If you live, as I do, Between the Beltways, WTOP rapidly becomes your best friend.  You know, the one who gives you advice during the hard times, the one who has the last-minute scoop, the one who knows, well, everything.

Several moves ago (same house I live in now), I worked at Washington National Airport (now Reagan).  I commuted through some fairly scary areas.  WTOP, then found at 1500 AM, was my favorite station because of the excellent, frequent traffic reports.  Now, I work from home and teach my children here as well.  WTOP – found now at 103.5 FM – is still my best friend. 

Today, for example, I drove to a couple of local wine shops to research an upcoming article on Spanish wine.  Since I was in Annapolis, I hit Trader Joe’s (buffalo burgers needed restocking) and a couple of other errand spots.  As I started my car, I caught the latest traffic report.  WTOP reported a complete closure of  I-97 northbound at Farm Road…second time in a week.  I was able to divert onto Route 50 and take a different road home.

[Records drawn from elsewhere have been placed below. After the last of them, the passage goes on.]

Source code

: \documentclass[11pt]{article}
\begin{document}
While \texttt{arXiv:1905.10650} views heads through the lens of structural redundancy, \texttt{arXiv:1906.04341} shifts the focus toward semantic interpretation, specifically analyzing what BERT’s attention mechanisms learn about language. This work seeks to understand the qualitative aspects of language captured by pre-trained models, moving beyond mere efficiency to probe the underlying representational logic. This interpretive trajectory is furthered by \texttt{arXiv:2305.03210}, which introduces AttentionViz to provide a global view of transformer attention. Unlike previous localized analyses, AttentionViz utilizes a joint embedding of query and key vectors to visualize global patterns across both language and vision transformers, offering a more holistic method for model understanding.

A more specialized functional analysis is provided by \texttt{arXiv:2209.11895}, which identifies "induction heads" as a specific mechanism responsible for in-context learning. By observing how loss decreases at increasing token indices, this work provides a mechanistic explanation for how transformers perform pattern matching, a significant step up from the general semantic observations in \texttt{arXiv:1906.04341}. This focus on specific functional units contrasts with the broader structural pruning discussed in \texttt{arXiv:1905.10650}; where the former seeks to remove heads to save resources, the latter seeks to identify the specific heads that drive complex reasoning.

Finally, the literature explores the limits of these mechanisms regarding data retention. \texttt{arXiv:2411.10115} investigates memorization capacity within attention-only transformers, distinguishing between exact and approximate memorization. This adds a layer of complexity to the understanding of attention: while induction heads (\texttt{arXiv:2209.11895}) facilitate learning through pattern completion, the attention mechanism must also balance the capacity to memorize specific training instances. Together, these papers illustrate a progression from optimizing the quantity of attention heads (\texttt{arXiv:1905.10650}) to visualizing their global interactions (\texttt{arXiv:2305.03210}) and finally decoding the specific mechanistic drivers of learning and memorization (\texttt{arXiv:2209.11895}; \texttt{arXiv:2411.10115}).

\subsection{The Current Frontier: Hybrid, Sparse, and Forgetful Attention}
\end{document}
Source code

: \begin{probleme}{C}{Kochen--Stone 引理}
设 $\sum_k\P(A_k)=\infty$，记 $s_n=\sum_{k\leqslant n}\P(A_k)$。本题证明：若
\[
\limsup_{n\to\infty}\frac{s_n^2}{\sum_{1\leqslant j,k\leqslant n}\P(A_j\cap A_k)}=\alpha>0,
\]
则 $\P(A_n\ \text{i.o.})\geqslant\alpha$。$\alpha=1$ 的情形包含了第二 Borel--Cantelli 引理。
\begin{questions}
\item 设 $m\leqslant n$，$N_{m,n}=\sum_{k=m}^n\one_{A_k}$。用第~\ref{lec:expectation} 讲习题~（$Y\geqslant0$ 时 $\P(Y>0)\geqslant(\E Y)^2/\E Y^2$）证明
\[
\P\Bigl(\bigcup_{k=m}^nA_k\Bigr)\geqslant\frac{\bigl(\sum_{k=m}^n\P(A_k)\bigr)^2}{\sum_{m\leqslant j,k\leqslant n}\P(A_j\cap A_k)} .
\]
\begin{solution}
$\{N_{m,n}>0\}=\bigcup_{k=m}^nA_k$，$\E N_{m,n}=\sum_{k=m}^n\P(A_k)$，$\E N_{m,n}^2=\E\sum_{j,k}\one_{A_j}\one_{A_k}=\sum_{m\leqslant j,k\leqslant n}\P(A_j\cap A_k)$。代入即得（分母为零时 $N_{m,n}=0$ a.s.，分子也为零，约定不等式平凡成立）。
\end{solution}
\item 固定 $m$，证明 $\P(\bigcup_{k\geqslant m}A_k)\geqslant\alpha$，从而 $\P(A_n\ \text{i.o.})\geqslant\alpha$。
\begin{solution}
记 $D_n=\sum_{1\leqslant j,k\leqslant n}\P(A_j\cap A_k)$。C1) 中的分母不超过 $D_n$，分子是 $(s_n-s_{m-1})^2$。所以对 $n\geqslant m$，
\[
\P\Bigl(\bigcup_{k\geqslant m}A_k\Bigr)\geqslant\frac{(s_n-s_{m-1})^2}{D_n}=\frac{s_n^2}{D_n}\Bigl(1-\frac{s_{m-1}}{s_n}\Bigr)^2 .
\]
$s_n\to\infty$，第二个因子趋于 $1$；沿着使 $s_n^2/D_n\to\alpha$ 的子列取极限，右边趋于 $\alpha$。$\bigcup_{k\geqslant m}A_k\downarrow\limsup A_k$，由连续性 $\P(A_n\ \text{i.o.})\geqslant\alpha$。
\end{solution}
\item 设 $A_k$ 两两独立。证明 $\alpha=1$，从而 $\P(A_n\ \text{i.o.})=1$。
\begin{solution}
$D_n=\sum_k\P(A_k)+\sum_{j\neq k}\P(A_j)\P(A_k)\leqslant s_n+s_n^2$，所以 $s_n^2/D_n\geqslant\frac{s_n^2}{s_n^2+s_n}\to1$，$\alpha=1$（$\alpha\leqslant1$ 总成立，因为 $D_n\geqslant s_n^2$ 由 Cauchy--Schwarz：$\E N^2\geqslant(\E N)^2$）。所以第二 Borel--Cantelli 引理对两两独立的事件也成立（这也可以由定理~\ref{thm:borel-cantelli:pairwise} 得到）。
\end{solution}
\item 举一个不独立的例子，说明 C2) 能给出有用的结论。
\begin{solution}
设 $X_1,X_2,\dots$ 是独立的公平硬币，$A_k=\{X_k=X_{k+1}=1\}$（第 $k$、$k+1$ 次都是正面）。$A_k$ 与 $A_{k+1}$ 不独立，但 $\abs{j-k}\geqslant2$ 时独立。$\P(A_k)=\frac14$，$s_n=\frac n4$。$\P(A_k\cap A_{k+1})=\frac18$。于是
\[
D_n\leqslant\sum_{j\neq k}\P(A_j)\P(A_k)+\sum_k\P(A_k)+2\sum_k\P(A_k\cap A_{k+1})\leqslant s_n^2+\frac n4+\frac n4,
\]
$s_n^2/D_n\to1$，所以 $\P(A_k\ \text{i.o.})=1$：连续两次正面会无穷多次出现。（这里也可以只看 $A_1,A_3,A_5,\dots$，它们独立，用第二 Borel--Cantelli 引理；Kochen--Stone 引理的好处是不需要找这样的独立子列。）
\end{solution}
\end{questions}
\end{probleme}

Deciphering traffic reports is a life skill.  I’ve lived in several large cities (I grew up in the Los Angeles area, a real traffic challenge) and learned to translate Italian and German traffic reports, out of necessity.  “Traffic jam” is “Stau” in German and “coda” in Italian, if you’re interesed.  It’s far better to avoid the seven-kilometer Stau than to endure it, trust me.

Last summer, I drove through Chicago en route to my friend’s Wisconsin home.  I had a decent map and a car radio.  I might as well have been in Beijing, really.  I listened to traffic reports that made no sense whatsoever.  If you’re in New York City as a tourist, you’ve at least heard of the Lincoln Tunnel, but Chicago’s landmarks and major traffic arteries were, well, more foreign to me than an Autobahn.  It was downright scary.  After I reached Wisconsin, I dragged out my Chicago maps and memorized the directions of the roadways I’d heard about on traffic reports.  Next time, I’m sure I’ll do better.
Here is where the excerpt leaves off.